Problem description:
All pictures are to be dropped, and everything else in the data duplicated exactly.

Data for analysis:
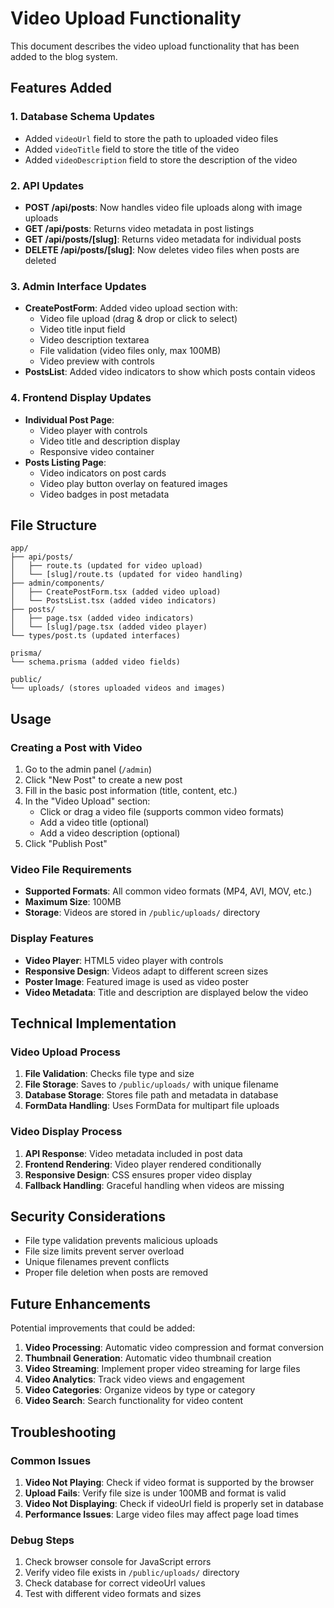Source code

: # Video Upload Functionality

This document describes the video upload functionality that has been added to the blog system.

## Features Added

### 1. Database Schema Updates
- Added `videoUrl` field to store the path to uploaded video files
- Added `videoTitle` field to store the title of the video
- Added `videoDescription` field to store the description of the video

### 2. API Updates
- **POST /api/posts**: Now handles video file uploads along with image uploads
- **GET /api/posts**: Returns video metadata in post listings
- **GET /api/posts/[slug]**: Returns video metadata for individual posts
- **DELETE /api/posts/[slug]**: Now deletes video files when posts are deleted

### 3. Admin Interface Updates
- **CreatePostForm**: Added video upload section with:
  - Video file upload (drag & drop or click to select)
  - Video title input field
  - Video description textarea
  - File validation (video files only, max 100MB)
  - Video preview with controls
- **PostsList**: Added video indicators to show which posts contain videos

### 4. Frontend Display Updates
- **Individual Post Page**: 
  - Video player with controls
  - Video title and description display
  - Responsive video container
- **Posts Listing Page**: 
  - Video indicators on post cards
  - Video play button overlay on featured images
  - Video badges in post metadata

## File Structure

```
app/
├── api/posts/
│   ├── route.ts (updated for video upload)
│   └── [slug]/route.ts (updated for video handling)
├── admin/components/
│   ├── CreatePostForm.tsx (added video upload)
│   └── PostsList.tsx (added video indicators)
├── posts/
│   ├── page.tsx (added video indicators)
│   └── [slug]/page.tsx (added video player)
└── types/post.ts (updated interfaces)

prisma/
└── schema.prisma (added video fields)

public/
└── uploads/ (stores uploaded videos and images)
```

## Usage

### Creating a Post with Video

1. Go to the admin panel (`/admin`)
2. Click "New Post" to create a new post
3. Fill in the basic post information (title, content, etc.)
4. In the "Video Upload" section:
   - Click or drag a video file (supports common video formats)
   - Add a video title (optional)
   - Add a video description (optional)
5. Click "Publish Post"

### Video File Requirements

- **Supported Formats**: All common video formats (MP4, AVI, MOV, etc.)
- **Maximum Size**: 100MB
- **Storage**: Videos are stored in `/public/uploads/` directory

### Display Features

- **Video Player**: HTML5 video player with controls
- **Responsive Design**: Videos adapt to different screen sizes
- **Poster Image**: Featured image is used as video poster
- **Video Metadata**: Title and description are displayed below the video

## Technical Implementation

### Video Upload Process

1. **File Validation**: Checks file type and size
2. **File Storage**: Saves to `/public/uploads/` with unique filename
3. **Database Storage**: Stores file path and metadata in database
4. **FormData Handling**: Uses FormData for multipart file uploads

### Video Display Process

1. **API Response**: Video metadata included in post data
2. **Frontend Rendering**: Video player rendered conditionally
3. **Responsive Design**: CSS ensures proper video display
4. **Fallback Handling**: Graceful handling when videos are missing

## Security Considerations

- File type validation prevents malicious uploads
- File size limits prevent server overload
- Unique filenames prevent conflicts
- Proper file deletion when posts are removed

## Future Enhancements

Potential improvements that could be added:

1. **Video Processing**: Automatic video compression and format conversion
2. **Thumbnail Generation**: Automatic video thumbnail creation
3. **Video Streaming**: Implement proper video streaming for large files
4. **Video Analytics**: Track video views and engagement
5. **Video Categories**: Organize videos by type or category
6. **Video Search**: Search functionality for video content

## Troubleshooting

### Common Issues

1. **Video Not Playing**: Check if video format is supported by the browser
2. **Upload Fails**: Verify file size is under 100MB and format is valid
3. **Video Not Displaying**: Check if videoUrl field is properly set in database
4. **Performance Issues**: Large video files may affect page load times

### Debug Steps

1. Check browser console for JavaScript errors
2. Verify video file exists in `/public/uploads/` directory
3. Check database for correct videoUrl values
4. Test with different video formats and sizes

Answer to this problem:
Source code

: # Video Upload Functionality

This document describes the video upload functionality that has been added to the blog system.

## Features Added

### 1. Database Schema Updates
- Added `videoUrl` field to store the path to uploaded video files
- Added `videoTitle` field to store the title of the video
- Added `videoDescription` field to store the description of the video

### 2. API Updates
- **POST /api/posts**: Now handles video file uploads along with image uploads
- **GET /api/posts**: Returns video metadata in post listings
- **GET /api/posts/[slug]**: Returns video metadata for individual posts
- **DELETE /api/posts/[slug]**: Now deletes video files when posts are deleted

### 3. Admin Interface Updates
- **CreatePostForm**: Added video upload section with:
  - Video file upload (drag & drop or click to select)
  - Video title input field
  - Video description textarea
  - File validation (video files only, max 100MB)
  - Video preview with controls
- **PostsList**: Added video indicators to show which posts contain videos

### 4. Frontend Display Updates
- **Individual Post Page**: 
  - Video player with controls
  - Video title and description display
  - Responsive video container
- **Posts Listing Page**: 
  - Video indicators on post cards
  - Video play button overlay on featured images
  - Video badges in post metadata

## File Structure

```
app/
├── api/posts/
│   ├── route.ts (updated for video upload)
│   └── [slug]/route.ts (updated for video handling)
├── admin/components/
│   ├── CreatePostForm.tsx (added video upload)
│   └── PostsList.tsx (added video indicators)
├── posts/
│   ├── page.tsx (added video indicators)
│   └── [slug]/page.tsx (added video player)
└── types/post.ts (updated interfaces)

prisma/
└── schema.prisma (added video fields)

public/
└── uploads/ (stores uploaded videos and images)
```

## Usage

### Creating a Post with Video

1. Go to the admin panel (`/admin`)
2. Click "New Post" to create a new post
3. Fill in the basic post information (title, content, etc.)
4. In the "Video Upload" section:
   - Click or drag a video file (supports common video formats)
   - Add a video title (optional)
   - Add a video description (optional)
5. Click "Publish Post"

### Video File Requirements

- **Supported Formats**: All common video formats (MP4, AVI, MOV, etc.)
- **Maximum Size**: 100MB
- **Storage**: Videos are stored in `/public/uploads/` directory

### Display Features

- **Video Player**: HTML5 video player with controls
- **Responsive Design**: Videos adapt to different screen sizes
- **Poster Image**: Featured image is used as video poster
- **Video Metadata**: Title and description are displayed below the video

## Technical Implementation

### Video Upload Process

1. **File Validation**: Checks file type and size
2. **File Storage**: Saves to `/public/uploads/` with unique filename
3. **Database Storage**: Stores file path and metadata in database
4. **FormData Handling**: Uses FormData for multipart file uploads

### Video Display Process

1. **API Response**: Video metadata included in post data
2. **Frontend Rendering**: Video player rendered conditionally
3. **Responsive Design**: CSS ensures proper video display
4. **Fallback Handling**: Graceful handling when videos are missing

## Security Considerations

- File type validation prevents malicious uploads
- File size limits prevent server overload
- Unique filenames prevent conflicts
- Proper file deletion when posts are removed

## Future Enhancements

Potential improvements that could be added:

1. **Video Processing**: Automatic video compression and format conversion
2. **Thumbnail Generation**: Automatic video thumbnail creation
3. **Video Streaming**: Implement proper video streaming for large files
4. **Video Analytics**: Track video views and engagement
5. **Video Categories**: Organize videos by type or category
6. **Video Search**: Search functionality for video content

## Troubleshooting

### Common Issues

1. **Video Not Playing**: Check if video format is supported by the browser
2. **Upload Fails**: Verify file size is under 100MB and format is valid
3. **Video Not Displaying**: Check if videoUrl field is properly set in database
4. **Performance Issues**: Large video files may affect page load times

### Debug Steps

1. Check browser console for JavaScript errors
2. Verify video file exists in `/public/uploads/` directory
3. Check database for correct videoUrl values
4. Test with different video formats and sizes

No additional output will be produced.